Malabou’s neuropathologically centred concept of destructive plasticity and, at the other end of the spectrum, approaches to dementia that place emphasis in the self as relationally networked (as in Kitwood’s person-centred care) might, at first glance, seem incompatible. One thing they could be said to have in common is that they tend to consider cognitive decline in its end stages. In dementia, people experience gradual disruption to relationships, with their own bodies (in the sense of these not serving in the familiar ways they did prior to onset, such as through visual misperceptions), and with their connections to other people and the world around them.200 This multifarious process of becoming can, as Juliette Brown alternatively proposes, be reconsidered in terms of a “plasticity of identity”201 that may pave ways between otherwise seemingly incompatible neurobiological and social standpoints on what dementia is or might be, and who we are in relation to it.
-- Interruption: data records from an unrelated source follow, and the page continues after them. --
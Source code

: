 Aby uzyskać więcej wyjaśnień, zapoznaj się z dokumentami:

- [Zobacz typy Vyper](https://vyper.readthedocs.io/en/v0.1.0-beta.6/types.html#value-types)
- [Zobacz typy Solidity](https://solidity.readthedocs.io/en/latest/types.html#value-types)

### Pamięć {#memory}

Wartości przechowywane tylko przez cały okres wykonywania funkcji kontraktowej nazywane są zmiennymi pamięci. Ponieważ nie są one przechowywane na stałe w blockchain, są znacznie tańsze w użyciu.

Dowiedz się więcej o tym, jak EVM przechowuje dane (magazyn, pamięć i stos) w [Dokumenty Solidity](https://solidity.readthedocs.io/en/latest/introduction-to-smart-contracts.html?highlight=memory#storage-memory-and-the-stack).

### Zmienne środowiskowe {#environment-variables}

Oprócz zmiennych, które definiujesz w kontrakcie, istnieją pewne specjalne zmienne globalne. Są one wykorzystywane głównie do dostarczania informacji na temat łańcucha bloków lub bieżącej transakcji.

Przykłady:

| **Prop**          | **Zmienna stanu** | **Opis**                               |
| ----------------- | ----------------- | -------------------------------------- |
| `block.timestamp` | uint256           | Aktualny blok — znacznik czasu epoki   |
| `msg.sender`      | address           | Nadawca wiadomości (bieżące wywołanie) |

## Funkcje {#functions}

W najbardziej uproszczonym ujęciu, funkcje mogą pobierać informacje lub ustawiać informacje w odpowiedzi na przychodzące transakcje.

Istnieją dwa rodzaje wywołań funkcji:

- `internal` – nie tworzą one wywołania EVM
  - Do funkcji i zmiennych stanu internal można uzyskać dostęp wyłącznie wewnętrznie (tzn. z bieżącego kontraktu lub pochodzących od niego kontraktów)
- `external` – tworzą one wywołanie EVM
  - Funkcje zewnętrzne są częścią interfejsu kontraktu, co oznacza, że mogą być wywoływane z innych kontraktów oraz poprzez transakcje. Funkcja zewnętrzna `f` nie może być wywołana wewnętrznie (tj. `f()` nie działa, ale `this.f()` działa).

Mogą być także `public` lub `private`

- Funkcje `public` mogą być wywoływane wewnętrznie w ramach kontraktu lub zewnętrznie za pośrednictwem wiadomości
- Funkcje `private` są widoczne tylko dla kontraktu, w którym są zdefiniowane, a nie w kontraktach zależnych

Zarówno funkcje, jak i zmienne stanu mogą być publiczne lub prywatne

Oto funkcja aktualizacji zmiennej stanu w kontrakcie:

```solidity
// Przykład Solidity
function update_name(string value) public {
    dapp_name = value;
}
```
If we can accept – and this is a hypothesis of the present research – that it’s in the processes of unknowing that the essence of things may more easily be perceived, it must be worth attending to dementia in that, even ‘postlanguage’, it may reveal what it means to navigate life beyond reliance on fictions of narrative identity.202 Radical disruption to cognitive function should lead us to ask who we become when thus lost – embracing an understanding of ‘who’ that includes cognitive ambiguity as a part of our human condition – and ask this further than what we might just look like.